─── Excerpted records ───

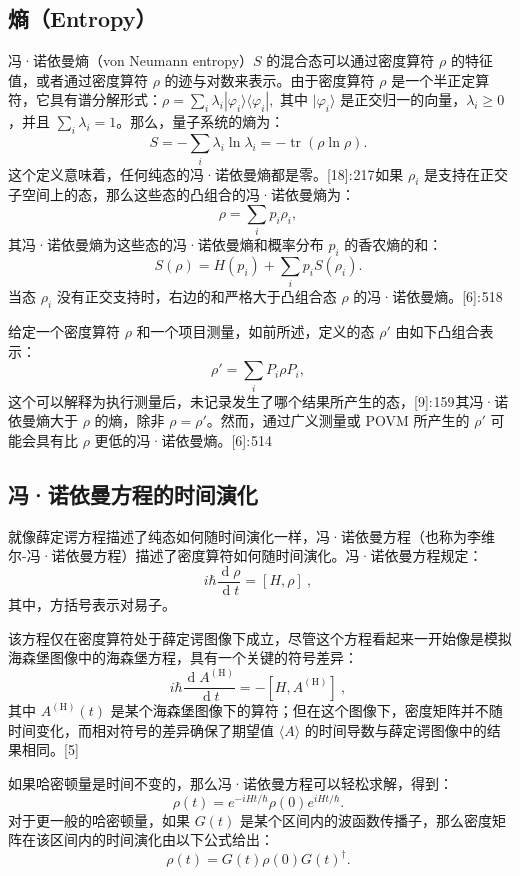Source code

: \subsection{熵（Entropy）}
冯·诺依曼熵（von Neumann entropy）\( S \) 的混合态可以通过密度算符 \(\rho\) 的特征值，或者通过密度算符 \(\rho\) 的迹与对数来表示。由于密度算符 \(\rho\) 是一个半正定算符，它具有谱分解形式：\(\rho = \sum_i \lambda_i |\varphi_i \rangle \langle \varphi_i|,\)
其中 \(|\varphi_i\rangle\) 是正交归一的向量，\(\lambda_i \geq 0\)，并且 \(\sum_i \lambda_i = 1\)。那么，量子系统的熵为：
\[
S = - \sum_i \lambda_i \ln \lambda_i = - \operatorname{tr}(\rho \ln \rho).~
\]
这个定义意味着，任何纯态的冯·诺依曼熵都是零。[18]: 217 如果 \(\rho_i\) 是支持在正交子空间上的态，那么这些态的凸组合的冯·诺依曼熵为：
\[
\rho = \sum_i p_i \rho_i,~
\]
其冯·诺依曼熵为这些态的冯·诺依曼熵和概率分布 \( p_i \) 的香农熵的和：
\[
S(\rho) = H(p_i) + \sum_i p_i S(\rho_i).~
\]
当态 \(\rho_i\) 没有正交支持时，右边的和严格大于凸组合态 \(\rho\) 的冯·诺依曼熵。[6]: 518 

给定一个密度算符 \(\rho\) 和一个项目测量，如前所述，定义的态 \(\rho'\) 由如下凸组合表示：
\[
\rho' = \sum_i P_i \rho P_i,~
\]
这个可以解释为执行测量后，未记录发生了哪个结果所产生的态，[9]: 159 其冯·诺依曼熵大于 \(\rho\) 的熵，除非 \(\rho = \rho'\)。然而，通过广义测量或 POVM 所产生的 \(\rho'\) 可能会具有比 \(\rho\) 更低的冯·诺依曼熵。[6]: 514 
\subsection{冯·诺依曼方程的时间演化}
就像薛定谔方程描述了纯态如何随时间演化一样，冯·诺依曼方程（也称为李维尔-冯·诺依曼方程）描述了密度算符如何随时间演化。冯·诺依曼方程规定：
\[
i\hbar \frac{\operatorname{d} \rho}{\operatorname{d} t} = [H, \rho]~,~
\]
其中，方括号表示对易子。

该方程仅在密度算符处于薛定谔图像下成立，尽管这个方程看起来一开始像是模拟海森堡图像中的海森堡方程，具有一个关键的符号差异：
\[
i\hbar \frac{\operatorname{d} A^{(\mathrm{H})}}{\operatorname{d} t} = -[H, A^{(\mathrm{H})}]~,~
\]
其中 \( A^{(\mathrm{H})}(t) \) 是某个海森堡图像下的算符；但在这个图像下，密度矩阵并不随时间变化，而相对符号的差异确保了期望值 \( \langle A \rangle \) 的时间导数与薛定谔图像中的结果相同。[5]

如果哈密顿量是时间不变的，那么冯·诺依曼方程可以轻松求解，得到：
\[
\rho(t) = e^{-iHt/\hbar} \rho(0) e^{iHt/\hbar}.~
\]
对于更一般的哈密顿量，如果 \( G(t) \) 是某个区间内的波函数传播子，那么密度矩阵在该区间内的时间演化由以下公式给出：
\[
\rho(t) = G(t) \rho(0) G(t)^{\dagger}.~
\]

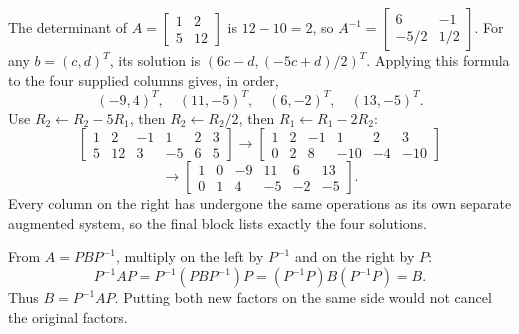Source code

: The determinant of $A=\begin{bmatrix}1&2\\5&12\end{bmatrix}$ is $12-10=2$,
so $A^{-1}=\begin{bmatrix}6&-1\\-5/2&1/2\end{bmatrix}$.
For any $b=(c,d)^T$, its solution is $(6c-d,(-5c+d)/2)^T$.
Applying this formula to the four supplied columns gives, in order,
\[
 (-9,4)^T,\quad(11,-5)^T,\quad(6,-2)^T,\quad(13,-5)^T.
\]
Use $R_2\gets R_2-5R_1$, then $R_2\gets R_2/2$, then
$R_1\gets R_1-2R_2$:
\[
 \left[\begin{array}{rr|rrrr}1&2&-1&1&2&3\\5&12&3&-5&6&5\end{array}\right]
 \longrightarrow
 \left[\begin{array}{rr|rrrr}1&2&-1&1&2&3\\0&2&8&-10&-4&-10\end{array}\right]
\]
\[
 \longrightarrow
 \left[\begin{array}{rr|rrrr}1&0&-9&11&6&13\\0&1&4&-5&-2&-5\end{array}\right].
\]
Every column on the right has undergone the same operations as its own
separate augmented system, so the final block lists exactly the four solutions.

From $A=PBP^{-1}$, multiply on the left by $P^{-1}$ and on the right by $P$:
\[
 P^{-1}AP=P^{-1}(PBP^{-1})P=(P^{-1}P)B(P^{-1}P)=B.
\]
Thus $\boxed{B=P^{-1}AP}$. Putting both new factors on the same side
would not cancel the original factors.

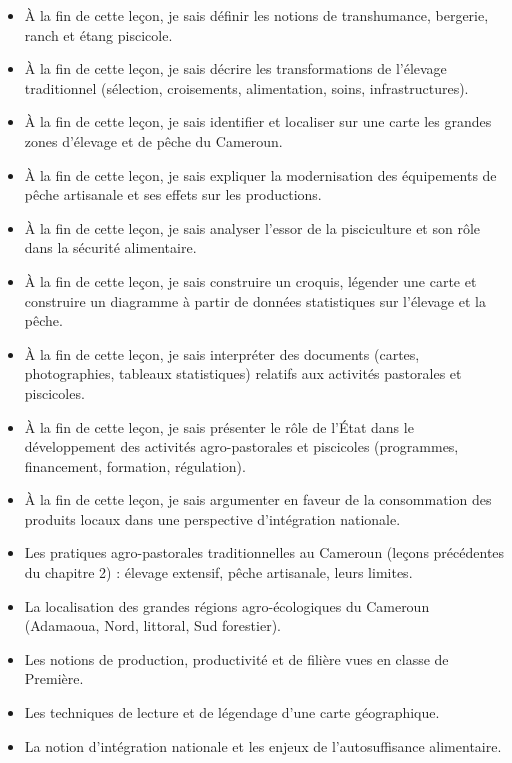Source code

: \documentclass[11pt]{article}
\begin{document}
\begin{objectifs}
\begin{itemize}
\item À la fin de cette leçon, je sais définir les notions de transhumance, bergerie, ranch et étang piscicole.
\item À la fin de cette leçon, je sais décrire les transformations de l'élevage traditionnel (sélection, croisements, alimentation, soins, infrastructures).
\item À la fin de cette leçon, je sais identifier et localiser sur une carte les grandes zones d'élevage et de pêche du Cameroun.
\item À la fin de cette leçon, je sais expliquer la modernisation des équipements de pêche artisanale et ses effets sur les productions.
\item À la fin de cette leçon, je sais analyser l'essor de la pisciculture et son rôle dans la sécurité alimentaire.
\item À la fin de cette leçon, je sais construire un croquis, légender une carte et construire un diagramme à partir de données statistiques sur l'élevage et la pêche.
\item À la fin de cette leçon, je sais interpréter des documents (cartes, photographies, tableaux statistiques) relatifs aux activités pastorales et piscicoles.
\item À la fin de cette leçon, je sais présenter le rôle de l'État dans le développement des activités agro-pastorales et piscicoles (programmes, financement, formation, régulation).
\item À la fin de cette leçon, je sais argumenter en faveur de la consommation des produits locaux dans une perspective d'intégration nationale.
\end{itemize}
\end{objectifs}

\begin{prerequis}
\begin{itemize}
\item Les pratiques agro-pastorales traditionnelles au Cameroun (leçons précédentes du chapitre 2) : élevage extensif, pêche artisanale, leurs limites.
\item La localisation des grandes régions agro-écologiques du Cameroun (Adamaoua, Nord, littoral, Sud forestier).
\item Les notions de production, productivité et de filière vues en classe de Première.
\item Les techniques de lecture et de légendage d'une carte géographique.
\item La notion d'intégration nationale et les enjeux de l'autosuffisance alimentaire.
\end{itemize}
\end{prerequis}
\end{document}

───

Pictures aren't part of the copy; return each record above exactly.

Solution to the problem
Source code

: \subsection{熵（Entropy）}
冯·诺依曼熵（von Neumann entropy）\( S \) 的混合态可以通过密度算符 \(\rho\) 的特征值，或者通过密度算符 \(\rho\) 的迹与对数来表示。由于密度算符 \(\rho\) 是一个半正定算符，它具有谱分解形式：\(\rho = \sum_i \lambda_i |\varphi_i \rangle \langle \varphi_i|,\)
其中 \(|\varphi_i\rangle\) 是正交归一的向量，\(\lambda_i \geq 0\)，并且 \(\sum_i \lambda_i = 1\)。那么，量子系统的熵为：
\[
S = - \sum_i \lambda_i \ln \lambda_i = - \operatorname{tr}(\rho \ln \rho).~
\]
这个定义意味着，任何纯态的冯·诺依曼熵都是零。[18]: 217 如果 \(\rho_i\) 是支持在正交子空间上的态，那么这些态的凸组合的冯·诺依曼熵为：
\[
\rho = \sum_i p_i \rho_i,~
\]
其冯·诺依曼熵为这些态的冯·诺依曼熵和概率分布 \( p_i \) 的香农熵的和：
\[
S(\rho) = H(p_i) + \sum_i p_i S(\rho_i).~
\]
当态 \(\rho_i\) 没有正交支持时，右边的和严格大于凸组合态 \(\rho\) 的冯·诺依曼熵。[6]: 518 

给定一个密度算符 \(\rho\) 和一个项目测量，如前所述，定义的态 \(\rho'\) 由如下凸组合表示：
\[
\rho' = \sum_i P_i \rho P_i,~
\]
这个可以解释为执行测量后，未记录发生了哪个结果所产生的态，[9]: 159 其冯·诺依曼熵大于 \(\rho\) 的熵，除非 \(\rho = \rho'\)。然而，通过广义测量或 POVM 所产生的 \(\rho'\) 可能会具有比 \(\rho\) 更低的冯·诺依曼熵。[6]: 514 
\subsection{冯·诺依曼方程的时间演化}
就像薛定谔方程描述了纯态如何随时间演化一样，冯·诺依曼方程（也称为李维尔-冯·诺依曼方程）描述了密度算符如何随时间演化。冯·诺依曼方程规定：
\[
i\hbar \frac{\operatorname{d} \rho}{\operatorname{d} t} = [H, \rho]~,~
\]
其中，方括号表示对易子。

该方程仅在密度算符处于薛定谔图像下成立，尽管这个方程看起来一开始像是模拟海森堡图像中的海森堡方程，具有一个关键的符号差异：
\[
i\hbar \frac{\operatorname{d} A^{(\mathrm{H})}}{\operatorname{d} t} = -[H, A^{(\mathrm{H})}]~,~
\]
其中 \( A^{(\mathrm{H})}(t) \) 是某个海森堡图像下的算符；但在这个图像下，密度矩阵并不随时间变化，而相对符号的差异确保了期望值 \( \langle A \rangle \) 的时间导数与薛定谔图像中的结果相同。[5]

如果哈密顿量是时间不变的，那么冯·诺依曼方程可以轻松求解，得到：
\[
\rho(t) = e^{-iHt/\hbar} \rho(0) e^{iHt/\hbar}.~
\]
对于更一般的哈密顿量，如果 \( G(t) \) 是某个区间内的波函数传播子，那么密度矩阵在该区间内的时间演化由以下公式给出：
\[
\rho(t) = G(t) \rho(0) G(t)^{\dagger}.~
\]

Source code

: The determinant of $A=\begin{bmatrix}1&2\\5&12\end{bmatrix}$ is $12-10=2$,
so $A^{-1}=\begin{bmatrix}6&-1\\-5/2&1/2\end{bmatrix}$.
For any $b=(c,d)^T$, its solution is $(6c-d,(-5c+d)/2)^T$.
Applying this formula to the four supplied columns gives, in order,
\[
 (-9,4)^T,\quad(11,-5)^T,\quad(6,-2)^T,\quad(13,-5)^T.
\]
Use $R_2\gets R_2-5R_1$, then $R_2\gets R_2/2$, then
$R_1\gets R_1-2R_2$:
\[
 \left[\begin{array}{rr|rrrr}1&2&-1&1&2&3\\5&12&3&-5&6&5\end{array}\right]
 \longrightarrow
 \left[\begin{array}{rr|rrrr}1&2&-1&1&2&3\\0&2&8&-10&-4&-10\end{array}\right]
\]
\[
 \longrightarrow
 \left[\begin{array}{rr|rrrr}1&0&-9&11&6&13\\0&1&4&-5&-2&-5\end{array}\right].
\]
Every column on the right has undergone the same operations as its own
separate augmented system, so the final block lists exactly the four solutions.

From $A=PBP^{-1}$, multiply on the left by $P^{-1}$ and on the right by $P$:
\[
 P^{-1}AP=P^{-1}(PBP^{-1})P=(P^{-1}P)B(P^{-1}P)=B.
\]
Thus $\boxed{B=P^{-1}AP}$. Putting both new factors on the same side
would not cancel the original factors.

Source code

: \documentclass[11pt]{article}
\begin{document}
\begin{objectifs}
\begin{itemize}
\item À la fin de cette leçon, je sais définir les notions de transhumance, bergerie, ranch et étang piscicole.
\item À la fin de cette leçon, je sais décrire les transformations de l'élevage traditionnel (sélection, croisements, alimentation, soins, infrastructures).
\item À la fin de cette leçon, je sais identifier et localiser sur une carte les grandes zones d'élevage et de pêche du Cameroun.
\item À la fin de cette leçon, je sais expliquer la modernisation des équipements de pêche artisanale et ses effets sur les productions.
\item À la fin de cette leçon, je sais analyser l'essor de la pisciculture et son rôle dans la sécurité alimentaire.
\item À la fin de cette leçon, je sais construire un croquis, légender une carte et construire un diagramme à partir de données statistiques sur l'élevage et la pêche.
\item À la fin de cette leçon, je sais interpréter des documents (cartes, photographies, tableaux statistiques) relatifs aux activités pastorales et piscicoles.
\item À la fin de cette leçon, je sais présenter le rôle de l'État dans le développement des activités agro-pastorales et piscicoles (programmes, financement, formation, régulation).
\item À la fin de cette leçon, je sais argumenter en faveur de la consommation des produits locaux dans une perspective d'intégration nationale.
\end{itemize}
\end{objectifs}

\begin{prerequis}
\begin{itemize}
\item Les pratiques agro-pastorales traditionnelles au Cameroun (leçons précédentes du chapitre 2) : élevage extensif, pêche artisanale, leurs limites.
\item La localisation des grandes régions agro-écologiques du Cameroun (Adamaoua, Nord, littoral, Sud forestier).
\item Les notions de production, productivité et de filière vues en classe de Première.
\item Les techniques de lecture et de légendage d'une carte géographique.
\item La notion d'intégration nationale et les enjeux de l'autosuffisance alimentaire.
\end{itemize}
\end{prerequis}
\end{document}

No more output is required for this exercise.